Celsius-Konkurs: Chef Alex Mashinsky hatte die Handelsgeschäfte geführt

  • Celsius-CEO Alex Mashinsky hatte kurz vor dem Crash die Handelsgeschäfte selbst geführt und dabei den Rat seiner Experten ignoriert.
  • Außerdem hatte er im September den Verkauf von GBTC-Aktien blockiert.

Die Financial Times berichtete, dass CEO Alex Mashinsky, schon im Januar Kontrolle über das Investment-Geschäft des Unternehmens übernommen hatte, und seine eigenen, erfahrenen Experten ständig überstimmte.

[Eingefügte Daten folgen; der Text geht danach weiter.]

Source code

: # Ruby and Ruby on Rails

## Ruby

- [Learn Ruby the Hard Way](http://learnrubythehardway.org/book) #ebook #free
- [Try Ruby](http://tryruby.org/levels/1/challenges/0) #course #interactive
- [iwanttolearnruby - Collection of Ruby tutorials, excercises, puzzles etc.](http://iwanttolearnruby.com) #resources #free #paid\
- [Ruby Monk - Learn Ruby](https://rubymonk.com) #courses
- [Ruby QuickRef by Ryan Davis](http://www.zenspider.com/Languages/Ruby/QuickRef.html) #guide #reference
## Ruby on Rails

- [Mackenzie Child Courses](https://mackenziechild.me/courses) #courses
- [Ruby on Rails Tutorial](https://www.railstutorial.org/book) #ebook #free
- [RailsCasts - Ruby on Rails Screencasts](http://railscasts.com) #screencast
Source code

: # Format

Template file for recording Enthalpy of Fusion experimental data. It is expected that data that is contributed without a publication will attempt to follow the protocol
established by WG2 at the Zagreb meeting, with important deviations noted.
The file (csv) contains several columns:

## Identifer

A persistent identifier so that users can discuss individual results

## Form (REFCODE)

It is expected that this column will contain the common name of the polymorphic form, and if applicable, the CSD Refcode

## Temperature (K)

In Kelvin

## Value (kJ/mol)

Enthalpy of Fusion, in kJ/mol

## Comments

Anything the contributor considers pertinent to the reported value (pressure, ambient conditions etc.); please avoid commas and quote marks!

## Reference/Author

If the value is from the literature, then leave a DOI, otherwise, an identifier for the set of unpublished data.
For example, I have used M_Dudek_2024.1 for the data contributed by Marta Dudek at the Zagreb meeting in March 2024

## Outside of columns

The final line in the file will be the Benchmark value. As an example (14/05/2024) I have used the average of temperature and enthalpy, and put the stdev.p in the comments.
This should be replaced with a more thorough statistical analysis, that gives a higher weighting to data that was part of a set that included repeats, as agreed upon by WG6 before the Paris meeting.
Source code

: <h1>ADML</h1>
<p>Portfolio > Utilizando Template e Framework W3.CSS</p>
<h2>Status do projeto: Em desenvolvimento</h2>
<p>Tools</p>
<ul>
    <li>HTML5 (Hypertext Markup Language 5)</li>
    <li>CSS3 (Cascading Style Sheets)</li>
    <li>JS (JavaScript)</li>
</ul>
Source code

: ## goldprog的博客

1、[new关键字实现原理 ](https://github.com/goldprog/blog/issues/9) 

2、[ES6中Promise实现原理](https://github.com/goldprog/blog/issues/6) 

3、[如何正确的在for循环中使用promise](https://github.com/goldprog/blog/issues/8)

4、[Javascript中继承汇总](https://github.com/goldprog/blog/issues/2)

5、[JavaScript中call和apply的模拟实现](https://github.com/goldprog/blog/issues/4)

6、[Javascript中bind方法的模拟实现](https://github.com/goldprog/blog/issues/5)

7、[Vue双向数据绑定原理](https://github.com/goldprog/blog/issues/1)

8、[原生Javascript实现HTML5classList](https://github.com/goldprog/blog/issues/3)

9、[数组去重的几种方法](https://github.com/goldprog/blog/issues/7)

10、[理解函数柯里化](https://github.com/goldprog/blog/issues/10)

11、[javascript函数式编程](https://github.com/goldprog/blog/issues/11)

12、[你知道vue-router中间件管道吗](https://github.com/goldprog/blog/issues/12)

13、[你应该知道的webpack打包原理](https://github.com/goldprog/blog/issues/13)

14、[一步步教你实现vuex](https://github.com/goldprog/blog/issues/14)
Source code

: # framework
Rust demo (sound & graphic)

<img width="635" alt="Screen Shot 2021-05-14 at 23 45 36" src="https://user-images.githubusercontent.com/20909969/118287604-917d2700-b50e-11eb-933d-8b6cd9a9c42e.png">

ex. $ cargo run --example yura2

Der FT zufolge hat er zahlreiche fragwürdige Trades brachial durchgedrückt, wobei er sich über die Vorschläge von Finanzberatern hinwegsetzte. Auch soll er den Verkauf von Bitcoins im Wert von Hunderten Millionen Dollar angeordnet haben, allerdings waren das Anlagen von Kunden. 24 Stunden später soll er die Bitcoins zurückgekauft haben – mit 50 Millionen Dollar Verlust.

Mashinskys Investment-Geisterfahrten führten zu häufigen Zusammenstößen zwischen ihm und Frank van Etten, dem damaligen Chief Investment Officer von Celsius. Offenbar war Celsius-CEO von den Zinserhöhungen der Fed sehr überzeugt. Er wollte auch, dass die Mitarbeiter vorher mit dem Abbau von Risiken beginnen. Bis März 2022 bestätigte die Fed jedoch nicht, dass die Zinssätze angehoben werden würden.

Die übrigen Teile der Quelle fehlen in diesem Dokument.